Friday, August 14, 2009

Locus Coeruleus

The locus coeruleus is a cluster of neurons in the brainstem which physiologically responds to stress and panic. The locus coeruleus is situated within the dorsal wall of the rostral pons in the lateral floor of the fourth ventricle. It is composed of medium-size neurons. The locus coeruleus gets inputs from other brain regions, primarily: medial prefrontal cortex; nucleus paragigantocellularis,integrates autonomic and environmental stimuli; nucleus prepositus hypoglossi; and lateral hypothalamus, which releases orexin, which is excitatory in the locus coeruleus.

The locus coeruleus is activated by stress, and will respond by increasing norepinephrine secretion, which in turn will increase cognitive function through the prefrontal cortex, increase motivation, activate the hypothalamic-pituitary-adrenal axis, and increase the sympathetic discharge/inhibit parasympathetic tone (through the brainstem).
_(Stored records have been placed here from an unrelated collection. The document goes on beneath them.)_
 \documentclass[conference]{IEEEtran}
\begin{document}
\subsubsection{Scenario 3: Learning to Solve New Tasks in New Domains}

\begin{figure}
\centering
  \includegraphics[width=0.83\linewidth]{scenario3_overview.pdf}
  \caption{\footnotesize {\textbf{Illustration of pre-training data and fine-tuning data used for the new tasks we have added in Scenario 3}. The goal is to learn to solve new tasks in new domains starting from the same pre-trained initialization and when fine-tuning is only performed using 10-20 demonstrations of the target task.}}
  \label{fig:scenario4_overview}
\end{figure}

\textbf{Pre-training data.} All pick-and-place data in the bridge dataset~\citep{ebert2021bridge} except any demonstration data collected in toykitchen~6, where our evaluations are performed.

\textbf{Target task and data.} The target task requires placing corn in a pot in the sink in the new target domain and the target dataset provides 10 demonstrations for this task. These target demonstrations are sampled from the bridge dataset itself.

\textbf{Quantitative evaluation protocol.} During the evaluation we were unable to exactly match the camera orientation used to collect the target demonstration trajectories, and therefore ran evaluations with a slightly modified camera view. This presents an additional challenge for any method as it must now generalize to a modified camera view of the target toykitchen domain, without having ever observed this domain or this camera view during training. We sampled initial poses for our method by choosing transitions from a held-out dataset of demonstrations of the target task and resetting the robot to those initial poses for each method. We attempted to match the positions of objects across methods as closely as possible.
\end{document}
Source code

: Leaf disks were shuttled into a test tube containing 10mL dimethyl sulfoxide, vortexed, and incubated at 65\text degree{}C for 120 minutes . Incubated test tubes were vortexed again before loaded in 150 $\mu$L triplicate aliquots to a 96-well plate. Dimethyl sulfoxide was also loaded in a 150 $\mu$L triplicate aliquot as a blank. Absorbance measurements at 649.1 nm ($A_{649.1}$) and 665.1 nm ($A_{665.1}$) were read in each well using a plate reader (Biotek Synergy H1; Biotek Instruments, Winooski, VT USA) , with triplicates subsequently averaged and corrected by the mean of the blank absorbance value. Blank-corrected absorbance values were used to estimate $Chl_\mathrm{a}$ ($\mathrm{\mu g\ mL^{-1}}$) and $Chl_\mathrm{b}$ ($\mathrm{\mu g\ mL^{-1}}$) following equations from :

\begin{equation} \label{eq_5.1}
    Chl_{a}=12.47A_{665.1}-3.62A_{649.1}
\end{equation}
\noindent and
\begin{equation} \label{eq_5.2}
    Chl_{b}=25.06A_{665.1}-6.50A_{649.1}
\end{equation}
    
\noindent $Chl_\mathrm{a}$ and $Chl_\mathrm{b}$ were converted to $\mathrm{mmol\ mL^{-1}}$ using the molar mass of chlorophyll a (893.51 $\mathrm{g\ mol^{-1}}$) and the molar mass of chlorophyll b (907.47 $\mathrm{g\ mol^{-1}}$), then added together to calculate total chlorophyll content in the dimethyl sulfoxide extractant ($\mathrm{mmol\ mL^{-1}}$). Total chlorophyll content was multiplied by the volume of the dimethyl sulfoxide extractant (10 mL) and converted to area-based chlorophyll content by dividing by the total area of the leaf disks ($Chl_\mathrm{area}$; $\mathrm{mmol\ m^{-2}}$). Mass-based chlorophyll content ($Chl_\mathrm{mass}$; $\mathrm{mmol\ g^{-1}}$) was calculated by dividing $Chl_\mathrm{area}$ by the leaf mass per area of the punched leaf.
The locus coeruleus gained prominence in the 1960s when new anatomical approaches revealed it to be the major source of norepinephrine (NE) in brain with projections throughout most central nervous system (CNS) regions, including the cerebral cortex, hippocampus, thalamus, midbrain, brainstem, cerebellum, and spinal cord. The locus coeruleus is densely innervated by fibers that contain opiates, glutamate, gamma-aminobutyric acid,serotonin, epinephrine, and the newly discovered peptide orexin/hypocretin. The sources of these various inputs have not been fully elucidated, though some major inputs have been identified.